Ackman's recent success started out as a nightmare. At the end of January, he was getting worried as he learned more and more about Covid-19. Even though the Dow hit its peak of 29,551 in mid-February, Ackman sensed that it wouldn't last. He considered selling some of his company's big holdings like Chipotle, Hilton, and Lowe's. He had already sold his stake in Starbucks. Ackman, 54, is the founder of Pershing Square Capital Management. He typically takes a long hold position on stocks. But he was growing increasingly fearful in a time when none of the other hedge fund gurus were. And then he hit upon credit default swaps. At that time, that particular market was so tight that spreads were quoted in fractions of a point.
Ackman hadn't bought any credit default swaps since the financial crisis of 2008. He set out to buy insurance on his pending trade, having concluded that the upside of his idea came with relatively little cost. At this point, he still viewed it as a trade, not a bet. He still wasn't thinking that companies were actually going to default by the dozens. He went for it anyway. Within a week, it started to pay off. By March 9th, his credit default portfolio was worth $1.8 billion. By the 12th it was worth $2.75 billion. At the same time, the Dow was bouncing wildly up and down and so was the value of his portfolio.

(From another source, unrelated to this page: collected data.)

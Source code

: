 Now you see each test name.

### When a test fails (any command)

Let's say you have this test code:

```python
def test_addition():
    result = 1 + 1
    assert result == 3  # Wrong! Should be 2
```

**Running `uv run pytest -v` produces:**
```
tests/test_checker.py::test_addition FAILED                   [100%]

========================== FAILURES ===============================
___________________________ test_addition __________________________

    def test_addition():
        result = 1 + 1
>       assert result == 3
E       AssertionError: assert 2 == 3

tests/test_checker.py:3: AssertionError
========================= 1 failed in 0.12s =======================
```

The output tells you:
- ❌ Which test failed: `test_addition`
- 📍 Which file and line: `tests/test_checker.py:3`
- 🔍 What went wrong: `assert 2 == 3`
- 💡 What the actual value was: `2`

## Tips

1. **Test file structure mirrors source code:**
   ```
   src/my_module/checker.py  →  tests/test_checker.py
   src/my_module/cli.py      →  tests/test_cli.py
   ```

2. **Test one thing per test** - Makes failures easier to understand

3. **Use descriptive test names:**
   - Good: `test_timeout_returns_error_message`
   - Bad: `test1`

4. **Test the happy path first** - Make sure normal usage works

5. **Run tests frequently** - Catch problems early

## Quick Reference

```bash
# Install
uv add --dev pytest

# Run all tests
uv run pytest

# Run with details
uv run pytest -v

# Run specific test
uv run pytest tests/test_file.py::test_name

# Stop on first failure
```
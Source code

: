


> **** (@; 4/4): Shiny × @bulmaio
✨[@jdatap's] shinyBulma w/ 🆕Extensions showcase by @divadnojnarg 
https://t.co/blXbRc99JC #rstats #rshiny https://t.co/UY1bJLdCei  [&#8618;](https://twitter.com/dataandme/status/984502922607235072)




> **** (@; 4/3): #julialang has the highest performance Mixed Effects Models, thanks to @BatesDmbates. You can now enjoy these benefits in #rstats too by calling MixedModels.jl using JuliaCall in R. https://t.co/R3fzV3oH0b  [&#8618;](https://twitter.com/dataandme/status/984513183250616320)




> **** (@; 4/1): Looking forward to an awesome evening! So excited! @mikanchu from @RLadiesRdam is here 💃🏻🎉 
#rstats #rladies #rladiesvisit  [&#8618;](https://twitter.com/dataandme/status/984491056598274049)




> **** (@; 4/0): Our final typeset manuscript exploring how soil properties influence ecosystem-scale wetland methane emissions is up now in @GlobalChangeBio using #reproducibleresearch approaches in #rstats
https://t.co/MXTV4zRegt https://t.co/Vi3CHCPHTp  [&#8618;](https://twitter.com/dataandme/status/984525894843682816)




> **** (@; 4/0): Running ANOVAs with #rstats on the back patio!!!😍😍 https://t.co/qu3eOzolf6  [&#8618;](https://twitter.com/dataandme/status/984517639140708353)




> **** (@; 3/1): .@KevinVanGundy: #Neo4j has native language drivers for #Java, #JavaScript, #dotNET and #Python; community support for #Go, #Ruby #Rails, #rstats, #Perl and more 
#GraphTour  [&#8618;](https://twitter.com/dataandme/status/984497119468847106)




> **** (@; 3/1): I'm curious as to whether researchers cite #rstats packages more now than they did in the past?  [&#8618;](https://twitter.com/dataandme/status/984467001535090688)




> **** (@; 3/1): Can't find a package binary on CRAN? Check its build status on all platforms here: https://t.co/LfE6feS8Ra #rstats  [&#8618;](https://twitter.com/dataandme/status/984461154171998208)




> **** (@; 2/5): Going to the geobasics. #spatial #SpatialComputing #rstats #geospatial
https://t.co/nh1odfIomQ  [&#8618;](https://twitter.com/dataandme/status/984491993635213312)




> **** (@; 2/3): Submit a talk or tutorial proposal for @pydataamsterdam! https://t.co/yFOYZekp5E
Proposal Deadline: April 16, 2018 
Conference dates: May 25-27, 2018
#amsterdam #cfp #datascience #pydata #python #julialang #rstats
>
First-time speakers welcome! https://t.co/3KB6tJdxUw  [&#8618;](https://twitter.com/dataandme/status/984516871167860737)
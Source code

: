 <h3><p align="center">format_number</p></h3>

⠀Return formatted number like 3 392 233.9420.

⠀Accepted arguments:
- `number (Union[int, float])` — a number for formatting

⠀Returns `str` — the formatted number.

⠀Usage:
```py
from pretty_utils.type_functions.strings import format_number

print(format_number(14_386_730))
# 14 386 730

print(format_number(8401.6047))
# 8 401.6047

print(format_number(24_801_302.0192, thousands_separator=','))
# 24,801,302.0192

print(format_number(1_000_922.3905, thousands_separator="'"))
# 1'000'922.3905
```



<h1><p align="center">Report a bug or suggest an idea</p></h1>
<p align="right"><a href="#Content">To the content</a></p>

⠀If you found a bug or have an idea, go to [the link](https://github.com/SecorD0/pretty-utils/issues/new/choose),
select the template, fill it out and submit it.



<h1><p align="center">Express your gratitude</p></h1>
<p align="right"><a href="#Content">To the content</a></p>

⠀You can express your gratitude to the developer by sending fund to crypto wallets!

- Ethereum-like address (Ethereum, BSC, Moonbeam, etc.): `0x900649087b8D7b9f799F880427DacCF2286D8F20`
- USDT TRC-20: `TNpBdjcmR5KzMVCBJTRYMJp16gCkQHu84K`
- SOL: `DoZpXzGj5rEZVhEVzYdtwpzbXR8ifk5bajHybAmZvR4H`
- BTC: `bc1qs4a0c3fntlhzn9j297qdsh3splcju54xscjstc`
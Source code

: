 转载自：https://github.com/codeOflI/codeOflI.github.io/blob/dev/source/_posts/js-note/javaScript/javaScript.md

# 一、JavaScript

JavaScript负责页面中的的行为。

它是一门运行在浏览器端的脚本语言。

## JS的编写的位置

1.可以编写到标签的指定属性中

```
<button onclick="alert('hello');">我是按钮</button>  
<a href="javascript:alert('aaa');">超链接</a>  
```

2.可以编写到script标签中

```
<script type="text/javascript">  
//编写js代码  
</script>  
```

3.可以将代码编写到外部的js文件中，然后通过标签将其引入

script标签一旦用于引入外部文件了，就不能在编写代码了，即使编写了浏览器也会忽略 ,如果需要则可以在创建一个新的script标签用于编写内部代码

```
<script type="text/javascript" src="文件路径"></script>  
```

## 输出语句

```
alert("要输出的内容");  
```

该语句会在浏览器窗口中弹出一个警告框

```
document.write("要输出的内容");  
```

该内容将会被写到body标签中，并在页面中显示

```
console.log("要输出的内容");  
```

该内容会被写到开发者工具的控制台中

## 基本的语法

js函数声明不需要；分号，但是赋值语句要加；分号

By mid-March, his portfolio had regained 40% of its highest peak and Ackman figured that the Fed wasn't going to let the U.S. have another financial crisis. He figured it would take action to protect the markets. Ackman reasoned that he'd rather have 40% of his portfolio than zero. Three weeks into his bet, he had spent $27 million and made $2.6 billion. He got out and sold it off as soon as he could.
In retrospect, Ackman knows his timing was impeccable on this trade. He couldn't recreate his March trade now, the cost of insurance on a deal like that has gotten too expensive. He's once again reverted to his usual strategy of going long on the market with no hedges. Ackman realized that his success with his risky bet is because of the state of the market today. The strength of the market only represents the best-capitalized companies like Lowe's and Google. It doesn't reflect the family-owned, private mom and pop stores and businesses that have been decimated by the global pandemic.